(Given data Opens)

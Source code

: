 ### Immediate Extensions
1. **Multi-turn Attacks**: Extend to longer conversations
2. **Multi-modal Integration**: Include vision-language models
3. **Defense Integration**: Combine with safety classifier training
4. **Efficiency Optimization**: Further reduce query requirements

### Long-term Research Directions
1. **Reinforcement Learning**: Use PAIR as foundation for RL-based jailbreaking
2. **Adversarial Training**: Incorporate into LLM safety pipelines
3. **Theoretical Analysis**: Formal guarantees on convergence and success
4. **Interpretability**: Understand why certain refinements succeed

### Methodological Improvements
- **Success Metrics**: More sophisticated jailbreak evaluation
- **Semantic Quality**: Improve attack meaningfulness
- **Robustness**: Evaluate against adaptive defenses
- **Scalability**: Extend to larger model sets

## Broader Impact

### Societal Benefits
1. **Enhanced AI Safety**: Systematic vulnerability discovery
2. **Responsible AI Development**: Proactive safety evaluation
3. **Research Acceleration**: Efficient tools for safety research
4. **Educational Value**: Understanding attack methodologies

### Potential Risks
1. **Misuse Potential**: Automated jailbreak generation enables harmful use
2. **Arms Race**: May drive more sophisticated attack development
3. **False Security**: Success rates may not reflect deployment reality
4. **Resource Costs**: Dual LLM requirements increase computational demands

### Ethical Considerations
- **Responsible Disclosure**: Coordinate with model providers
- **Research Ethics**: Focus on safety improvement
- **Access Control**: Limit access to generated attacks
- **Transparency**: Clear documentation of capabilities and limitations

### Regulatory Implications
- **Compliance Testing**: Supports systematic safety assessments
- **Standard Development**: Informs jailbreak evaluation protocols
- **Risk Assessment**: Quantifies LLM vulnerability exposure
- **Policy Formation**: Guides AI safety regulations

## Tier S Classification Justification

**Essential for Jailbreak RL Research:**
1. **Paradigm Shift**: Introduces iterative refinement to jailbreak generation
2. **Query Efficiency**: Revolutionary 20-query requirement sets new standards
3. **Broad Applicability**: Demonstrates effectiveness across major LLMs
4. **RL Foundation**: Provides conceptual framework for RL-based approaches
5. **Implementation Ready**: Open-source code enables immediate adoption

(Given data Closes)
(Given data Opens)

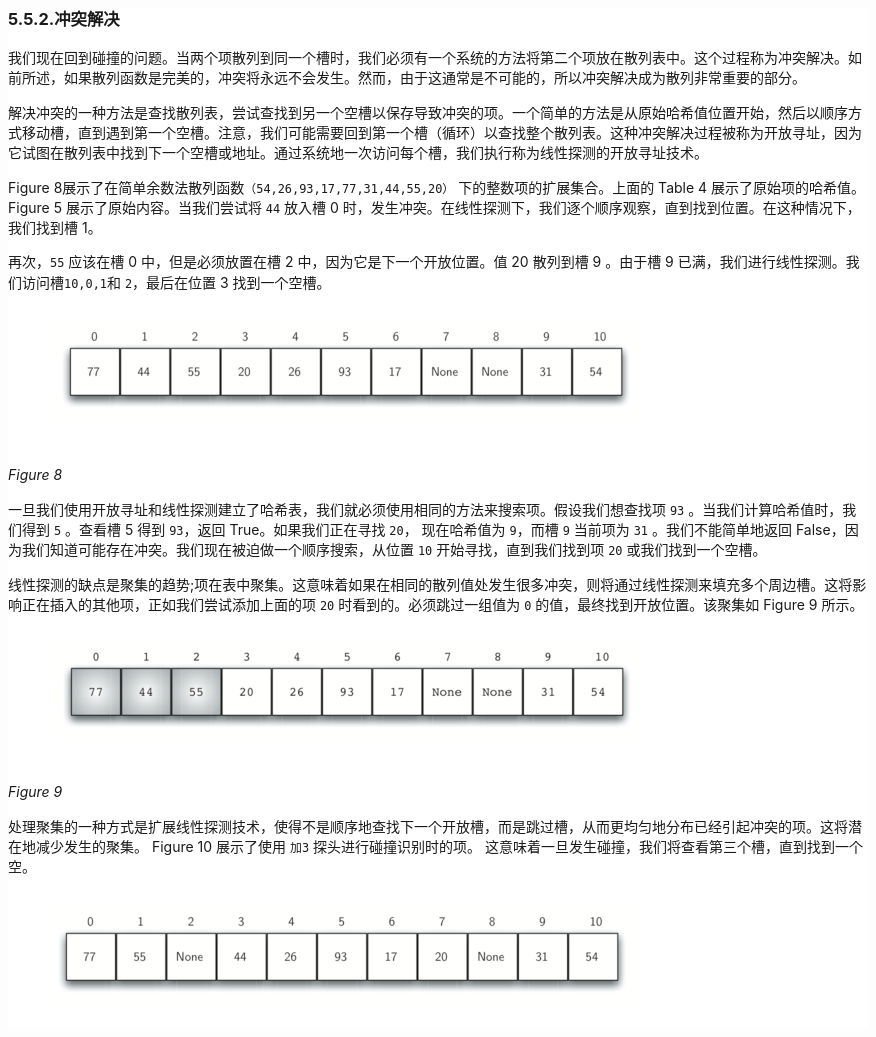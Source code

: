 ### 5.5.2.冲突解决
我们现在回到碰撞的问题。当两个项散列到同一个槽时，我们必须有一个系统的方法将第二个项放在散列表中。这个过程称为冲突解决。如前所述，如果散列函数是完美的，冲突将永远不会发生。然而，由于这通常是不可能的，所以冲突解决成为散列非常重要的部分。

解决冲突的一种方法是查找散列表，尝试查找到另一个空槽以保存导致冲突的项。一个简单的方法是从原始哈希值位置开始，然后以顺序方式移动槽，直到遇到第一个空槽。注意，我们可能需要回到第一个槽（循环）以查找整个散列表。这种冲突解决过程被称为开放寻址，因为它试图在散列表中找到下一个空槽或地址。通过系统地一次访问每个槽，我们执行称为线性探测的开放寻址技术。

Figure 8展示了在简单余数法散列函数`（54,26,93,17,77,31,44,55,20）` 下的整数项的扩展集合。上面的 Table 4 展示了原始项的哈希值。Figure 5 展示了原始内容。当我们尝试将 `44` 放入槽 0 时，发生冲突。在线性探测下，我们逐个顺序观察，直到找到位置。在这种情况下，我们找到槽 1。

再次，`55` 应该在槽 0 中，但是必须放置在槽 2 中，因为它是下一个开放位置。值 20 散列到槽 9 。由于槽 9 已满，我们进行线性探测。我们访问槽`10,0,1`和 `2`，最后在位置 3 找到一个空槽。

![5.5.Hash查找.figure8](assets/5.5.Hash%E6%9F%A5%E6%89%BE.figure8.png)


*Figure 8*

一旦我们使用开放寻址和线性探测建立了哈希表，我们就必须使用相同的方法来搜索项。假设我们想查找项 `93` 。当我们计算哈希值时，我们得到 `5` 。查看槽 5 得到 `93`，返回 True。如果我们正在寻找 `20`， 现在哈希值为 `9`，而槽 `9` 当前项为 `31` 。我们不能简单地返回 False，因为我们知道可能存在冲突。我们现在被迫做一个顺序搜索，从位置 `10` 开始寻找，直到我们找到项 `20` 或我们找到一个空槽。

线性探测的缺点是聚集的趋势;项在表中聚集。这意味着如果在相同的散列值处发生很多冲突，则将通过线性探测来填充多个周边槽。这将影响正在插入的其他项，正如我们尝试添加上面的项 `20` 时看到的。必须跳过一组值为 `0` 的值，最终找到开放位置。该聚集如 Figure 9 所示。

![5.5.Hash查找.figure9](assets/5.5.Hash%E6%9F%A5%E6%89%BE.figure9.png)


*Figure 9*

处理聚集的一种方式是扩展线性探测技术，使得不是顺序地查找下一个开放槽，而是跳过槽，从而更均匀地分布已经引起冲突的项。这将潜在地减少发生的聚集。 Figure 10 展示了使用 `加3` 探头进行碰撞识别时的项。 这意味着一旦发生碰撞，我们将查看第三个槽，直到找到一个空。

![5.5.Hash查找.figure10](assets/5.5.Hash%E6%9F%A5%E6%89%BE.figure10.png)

(Given data Closes)

__Task statement__:
From the records above, extract exactly and only the lines that begin at the line with "- **Compliance Testing**: Supports" and stop after the line with "5. **Implementation Ready**: Open-source".

__Task answer__:
- **Compliance Testing**: Supports systematic safety assessments
- **Standard Development**: Informs jailbreak evaluation protocols
- **Risk Assessment**: Quantifies LLM vulnerability exposure
- **Policy Formation**: Guides AI safety regulations

## Tier S Classification Justification

**Essential for Jailbreak RL Research:**
1. **Paradigm Shift**: Introduces iterative refinement to jailbreak generation
2. **Query Efficiency**: Revolutionary 20-query requirement sets new standards
3. **Broad Applicability**: Demonstrates effectiveness across major LLMs
4. **RL Foundation**: Provides conceptual framework for RL-based approaches
5. **Implementation Ready**: Open-source code enables immediate adoption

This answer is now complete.